Microsoft adds more military bases to Software and Systems Academy program

Dave W. Shanahan

In 2013, Microsoft began a U.S. military training program called Microsoft Software & Systems Academy (MSSA) to train U.S. military veterans for technology careers. MSSA began as a pilot program, starting at Saint Martin’s University at Joint Base Lewis-McChord in Washington state.

The 16-week course aimed to get U.S. armed forces members the certifications needed for technology careers like developer, applications engineer, and IT project manager. In 2014, Microsoft expanded MSSA to include not only U.S. military veterans, but also active duty armed forces members. In November 2015, Microsoft announced more MSSA locations across the U.S.

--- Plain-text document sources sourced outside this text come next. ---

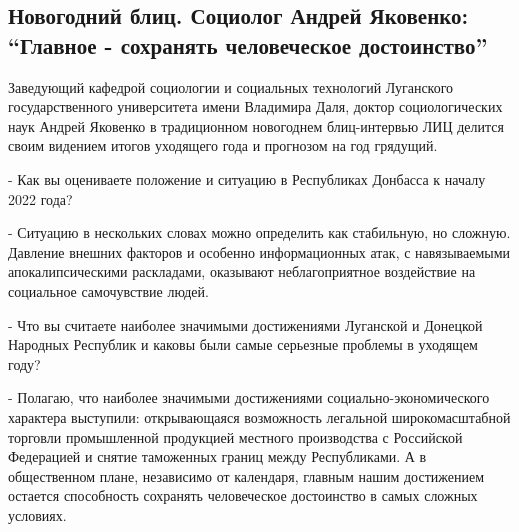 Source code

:  
 
 
 
 
\subsection{Новогодний блиц. Социолог Андрей Яковенко: \enquote{Главное - сохранять человеческое достоинство}}
\label{sec:30_12_2021.stz.news.lnr.lug_info.1.dostoinstvo}


Заведующий кафедрой социологии и социальных технологий Луганского
государственного университета имени Владимира Даля, доктор социологических наук
Андрей Яковенко в традиционном новогоднем блиц-интервью ЛИЦ делится своим
видением итогов уходящего года и прогнозом на год грядущий.


- Как вы оцениваете положение и ситуацию в Республиках Донбасса к началу 2022
года?

- Ситуацию в нескольких словах можно определить как стабильную, но сложную.
Давление внешних факторов и особенно информационных атак, с навязываемыми
апокалипсическими раскладами, оказывают неблагоприятное воздействие на
социальное самочувствие людей.

- Что вы считаете наиболее значимыми достижениями Луганской и Донецкой Народных
Республик и каковы были самые серьезные проблемы в уходящем году?

- Полагаю, что наиболее значимыми достижениями социально-экономического
характера выступили: открывающаяся возможность легальной широкомасштабной
торговли промышленной продукцией местного производства с Российской Федерацией
и снятие таможенных границ между Республиками. А в общественном плане,
независимо от календаря, главным нашим достижением остается способность
сохранять человеческое достоинство в самых сложных условиях.

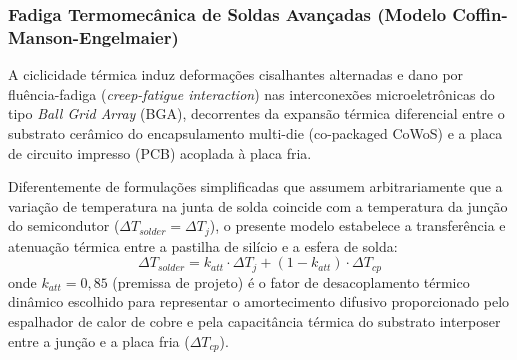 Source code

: \subsubsection{Fadiga Termomecânica de Soldas Avançadas (Modelo Coffin-Manson-Engelmaier)}

A ciclicidade térmica induz deformações cisalhantes alternadas e dano por fluência-fadiga (\textit{creep-fatigue interaction}) nas interconexões microeletrônicas do tipo \textit{Ball Grid Array} (BGA), decorrentes da expansão térmica diferencial entre o substrato cerâmico do encapsulamento multi-die (co-packaged CoWoS) e a placa de circuito impresso (PCB) acoplada à placa fria. 

Diferentemente de formulações simplificadas que assumem arbitrariamente que a variação de temperatura na junta de solda coincide com a temperatura da junção do semicondutor ($\Delta T_{solder} = \Delta T_j$), o presente modelo estabelece a transferência e atenuação térmica entre a pastilha de silício e a esfera de solda:
\begin{equation}
    \Delta T_{solder} = k_{att} \cdot \Delta T_j + (1 - k_{att}) \cdot \Delta T_{cp}
    \label{eq:atenuacao_termica_solda}
\end{equation}
onde $k_{att} = 0{,}85$ (premissa de projeto) é o fator de desacoplamento térmico dinâmico escolhido para representar o amortecimento difusivo proporcionado pelo espalhador de calor de cobre e pela capacitância térmica do substrato interposer entre a junção e a placa fria ($\Delta T_{cp}$).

In a post on its Military Affairs blog, Microsoft announced that MSSA would be expanding even further in the next few years to include even more U.S. Army base locations. Starting this year and heading into 2017, MSSA will set up shop in the following locations:

  • Fort Campbell, Kentucky – opening April 25, 2016
  • Fort Benning, Georgia – opening in 2016
  • Fort Bragg, North Carolina – opening in 2016
  • Fort Carson, Colorado – opening in 2016
  • Fort Bliss, Texas – opening in 2017

Embry-Riddle Aeronautical University will help Microsoft develop IT curriculum and coursework for armed service members in areas like cloud development, cloud administration, and database and business intelligence administration. One recent graduate of the MSSA program, Lee Marine (not kidding), a sergeant in the U.S. Marine Corps (natch), had this to say about his Microsoft training:

“Familiarity and comfort with technology is crucial to function productively in the world we live in, and the MSSA program provided an opportunity to indulge my own curiosities in a way the Marine Corps alone is rarely able to provide. One of the most valuable parts of this experience was being able to interact with the MSSA mentors, who took the time to candidly answer a ridiculous variety of questions on topics ranging from Hadoop to healthcare. The simplest exchanges reinforced a more general skill: talking to regular people, not in some official capacity, but as a regular person yourself.”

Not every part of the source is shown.